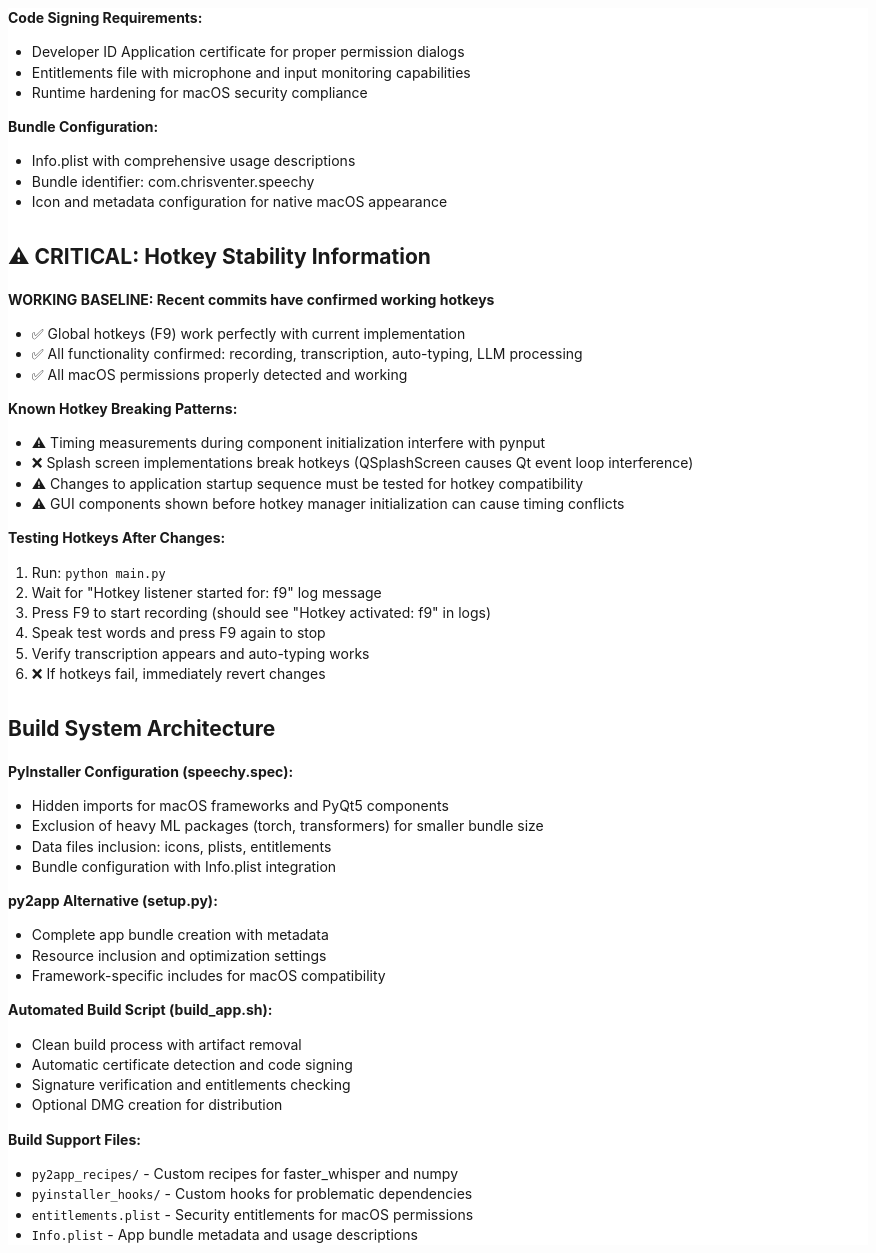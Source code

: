 **Code Signing Requirements:**
- Developer ID Application certificate for proper permission dialogs
- Entitlements file with microphone and input monitoring capabilities
- Runtime hardening for macOS security compliance

**Bundle Configuration:**
- Info.plist with comprehensive usage descriptions
- Bundle identifier: com.chrisventer.speechy
- Icon and metadata configuration for native macOS appearance

## ⚠️ CRITICAL: Hotkey Stability Information

**WORKING BASELINE: Recent commits have confirmed working hotkeys**
- ✅ Global hotkeys (F9) work perfectly with current implementation
- ✅ All functionality confirmed: recording, transcription, auto-typing, LLM processing
- ✅ All macOS permissions properly detected and working

**Known Hotkey Breaking Patterns:**
- ⚠️ Timing measurements during component initialization interfere with pynput
- ❌ Splash screen implementations break hotkeys (QSplashScreen causes Qt event loop interference)
- ⚠️ Changes to application startup sequence must be tested for hotkey compatibility
- ⚠️ GUI components shown before hotkey manager initialization can cause timing conflicts

**Testing Hotkeys After Changes:**
1. Run: `python main.py`
2. Wait for "Hotkey listener started for: f9" log message
3. Press F9 to start recording (should see "Hotkey activated: f9" in logs)
4. Speak test words and press F9 again to stop
5. Verify transcription appears and auto-typing works
6. ❌ If hotkeys fail, immediately revert changes

## Build System Architecture

**PyInstaller Configuration (speechy.spec):**
- Hidden imports for macOS frameworks and PyQt5 components
- Exclusion of heavy ML packages (torch, transformers) for smaller bundle size
- Data files inclusion: icons, plists, entitlements
- Bundle configuration with Info.plist integration

**py2app Alternative (setup.py):**
- Complete app bundle creation with metadata
- Resource inclusion and optimization settings
- Framework-specific includes for macOS compatibility

**Automated Build Script (build_app.sh):**
- Clean build process with artifact removal
- Automatic certificate detection and code signing
- Signature verification and entitlements checking
- Optional DMG creation for distribution

**Build Support Files:**
- `py2app_recipes/` - Custom recipes for faster_whisper and numpy
- `pyinstaller_hooks/` - Custom hooks for problematic dependencies
- `entitlements.plist` - Security entitlements for macOS permissions
- `Info.plist` - App bundle metadata and usage descriptions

### TASK STATEMENT
Repeat exactly the lines of the listing above, from the one with "- Bundle identifier: com.chrisventer.speechy" down to the one with "- ⚠️ Changes"; both of those lines belong in the range.

### EXERCISE SOLUTION
- Bundle identifier: com.chrisventer.speechy
- Icon and metadata configuration for native macOS appearance

## ⚠️ CRITICAL: Hotkey Stability Information

**WORKING BASELINE: Recent commits have confirmed working hotkeys**
- ✅ Global hotkeys (F9) work perfectly with current implementation
- ✅ All functionality confirmed: recording, transcription, auto-typing, LLM processing
- ✅ All macOS permissions properly detected and working

**Known Hotkey Breaking Patterns:**
- ⚠️ Timing measurements during component initialization interfere with pynput
- ❌ Splash screen implementations break hotkeys (QSplashScreen causes Qt event loop interference)
- ⚠️ Changes to application startup sequence must be tested for hotkey compatibility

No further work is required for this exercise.